検索の衝動は、たいてい数分の波だ。その波が引くまで、ゆっくり息をする。朝になれば、検索したい気持ちはたいてい小さくなってる。

やってはいけないこと

最後に、これだけはやめとけってのを置いておく。

勢いで連絡を送る

深夜のテンションで送るメッセージに、ろくなものはない。相手にも、今の相手の生活にも、土足で踏み込むことになる。送りたくなったら、朝まで待て。朝の光の中で、たいてい指は止まる。

今のパートナーや家族と、過去を比べる

磨かれた幻と、毎日そばにいる本物を比べるのは、フェアじゃない。隣にいる人は、思い出の中の誰にも勝てない。当たり前だ。比べる土俵が違う。

「あの頃に戻れたら」を口グセにする

戻れない過去に願いを預けるほど、今が薄くなっていく。懐かしむのはいい。でも、今を生きる足は、ちゃんと前に置いておけ。

検索した自分を、責め続ける

これがいちばんダメだ。検索したくらいで、お前は何も裏切ってない。

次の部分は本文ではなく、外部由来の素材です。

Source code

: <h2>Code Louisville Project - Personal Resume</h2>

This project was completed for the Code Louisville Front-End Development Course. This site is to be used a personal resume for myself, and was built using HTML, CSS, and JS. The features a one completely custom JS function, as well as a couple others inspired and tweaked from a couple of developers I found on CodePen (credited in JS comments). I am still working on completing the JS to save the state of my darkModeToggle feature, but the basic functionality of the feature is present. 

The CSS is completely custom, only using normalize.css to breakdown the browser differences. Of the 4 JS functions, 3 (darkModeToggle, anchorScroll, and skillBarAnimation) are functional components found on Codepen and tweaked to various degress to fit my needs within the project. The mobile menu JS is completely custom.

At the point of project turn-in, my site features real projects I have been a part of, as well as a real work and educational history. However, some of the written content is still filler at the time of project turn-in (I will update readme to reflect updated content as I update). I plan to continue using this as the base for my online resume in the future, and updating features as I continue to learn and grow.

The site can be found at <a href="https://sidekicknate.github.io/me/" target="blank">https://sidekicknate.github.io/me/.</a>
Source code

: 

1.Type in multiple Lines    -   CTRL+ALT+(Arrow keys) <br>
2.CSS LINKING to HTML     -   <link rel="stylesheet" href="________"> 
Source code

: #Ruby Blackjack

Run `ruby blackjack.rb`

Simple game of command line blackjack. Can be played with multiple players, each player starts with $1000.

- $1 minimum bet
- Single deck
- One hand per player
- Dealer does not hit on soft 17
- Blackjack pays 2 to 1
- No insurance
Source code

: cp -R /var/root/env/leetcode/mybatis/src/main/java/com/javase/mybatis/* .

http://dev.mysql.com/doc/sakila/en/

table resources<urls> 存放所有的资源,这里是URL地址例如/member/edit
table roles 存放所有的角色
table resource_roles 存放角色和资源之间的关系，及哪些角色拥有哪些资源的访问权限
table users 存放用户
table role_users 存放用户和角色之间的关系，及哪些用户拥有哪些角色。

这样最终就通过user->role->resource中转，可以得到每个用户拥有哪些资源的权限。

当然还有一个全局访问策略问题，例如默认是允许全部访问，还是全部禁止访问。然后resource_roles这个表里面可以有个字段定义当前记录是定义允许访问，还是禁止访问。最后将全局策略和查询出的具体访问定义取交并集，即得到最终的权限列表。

誰も傷つけてない。心が寂しかった、それだけのことだ。自分を責めすぎるな。寂しさは、罪じゃない。

— Ending —

まとめ:今夜の兄貴から一言

あの頃の人を検索する指は、未練じゃなく、寂しさの体温計だ。
会いたいのは過去の人じゃなく、本気で誰かを好きだった、あの頃のお前自身。
記憶は美しく磨かれる。だから幻と今を比べるな。
そして、検索したくらいで自分を責めるな。

な、ブラザーズ。

あの頃を懐かしめるってことは、お前がちゃんと誰かを大事にできた証拠だ。

その心は、これから先で、もう一度ちゃんと使える。

過去に咲いた花を覚えてられる男は、これからの花も、ちゃんと咲かせられる。

今夜は、検索窓を閉じよう。

会いたかったのは、過去のあいつじゃなく、温かい気持ちでいられた頃のお前だ。
その温度は、過去にしか無いものじゃない。明日からでも、もう一度灯せる。

あったかくして、ゆっくり寝てくれ。
同じ夜に名前を打って消してるブラザーズが、今夜もどこかにいる。お前は、一人で懐かしんでるわけじゃない。